O Cândido Neves concebido por Azevedo seria um típico exemplo de “bolsominion” pobre dos dias atuais tanto que ele usa camisa da seleção, bermuda com estampa militar e reza diante de um pneu!

Rodrigo Scarpelli é um ator branco que se entrega totalmente ao seu personagem, despindo-se e cobrindo o corpo com farinha, para se tornar ainda mais branco.

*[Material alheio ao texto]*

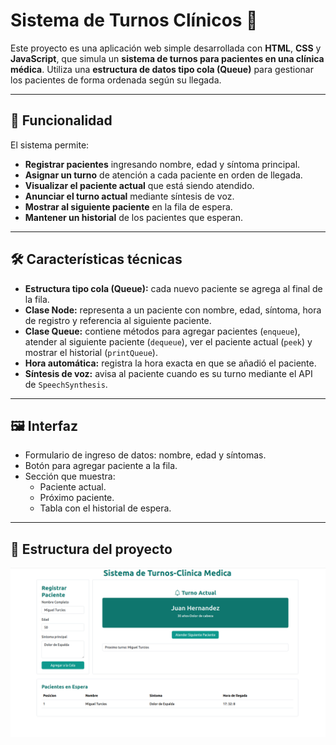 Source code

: # Sistema de Turnos Clínicos 🏥

Este proyecto es una aplicación web simple desarrollada con **HTML**, **CSS** y **JavaScript**, que simula un **sistema de turnos para pacientes en una clínica médica**. Utiliza una **estructura de datos tipo cola (Queue)** para gestionar los pacientes de forma ordenada según su llegada.

---

## 🧠 Funcionalidad

El sistema permite:

- **Registrar pacientes** ingresando nombre, edad y síntoma principal.
- **Asignar un turno** de atención a cada paciente en orden de llegada.
- **Visualizar el paciente actual** que está siendo atendido.
- **Anunciar el turno actual** mediante síntesis de voz.
- **Mostrar al siguiente paciente** en la fila de espera.
- **Mantener un historial** de los pacientes que esperan.

---

## 🛠️ Características técnicas

- **Estructura tipo cola (Queue):** cada nuevo paciente se agrega al final de la fila.
- **Clase Node:** representa a un paciente con nombre, edad, síntoma, hora de registro y referencia al siguiente paciente.
- **Clase Queue:** contiene métodos para agregar pacientes (`enqueue`), atender al siguiente paciente (`dequeue`), ver el paciente actual (`peek`) y mostrar el historial (`printQueue`).
- **Hora automática:** registra la hora exacta en que se añadió el paciente.
- **Síntesis de voz:** avisa al paciente cuando es su turno mediante el API de `SpeechSynthesis`.

---

## 🖼️ Interfaz

- Formulario de ingreso de datos: nombre, edad y síntomas.
- Botón para agregar paciente a la fila.
- Sección que muestra:
  - Paciente actual.
  - Próximo paciente.
  - Tabla con el historial de espera.

---

## 📂 Estructura del proyecto

![image](./Imagen.png)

Sua interpretação tem muito do que se convencionou chamar de teatro físico e é corajosamente visceral, chegando a incomodar, na sessão a que assisti ao espetáculo, algumas espectadoras “mais delicadas”, apesar de ele alertar que o espetáculo não era interativo. Quase ao mesmo tempo o ator narra (Cândido Neves não lhe deu tempo de dizer nada) e interpreta (Eu não lhe dei tempo de dizer nada) a ação, criando um bem sucedido efeito de distanciamento no espectador.

Foto de Pedro Martins

O espetáculo conta com a participação de um músico (o release aponta dois nomes: Abraão Kimberley e Victor Mota) que executa insistentemente a canção Esse Seu Olhar (de Tom Jobim) que adquire intenção totalmente diferente daquela romântica da letra de Tom em sua primeira estrofe: “Esse seu olhar/Quando encontra o meu/Fala de umas coisas/Que eu não posso acreditar”. Qual deve ter sido a troca de olhares entre Cândido e a negra fujona?

Fredo Peixoto tem participação importante na ação com a câmera em cena e editando as imagens. Um jovem, não creditado no release, faz as vezes de ponto, uma vez que o monólogo do ator é bastante longo, mas na apresentação a que assisti sua intervenção não foi necessária.

Ensaio Sobre o Terror é um espetáculo extremamente criativo tanto na concepção cênica como na interpretação pungente de Rodrigo Scarpelli e muito necessário pelo tema abordado, portanto digno de uma visita ao segundo andar da Aliança Francesa (Sala LAB).

Em cartaz até 10 de setembro. Sextas e sábados às 20h30 e domingos às 18h30.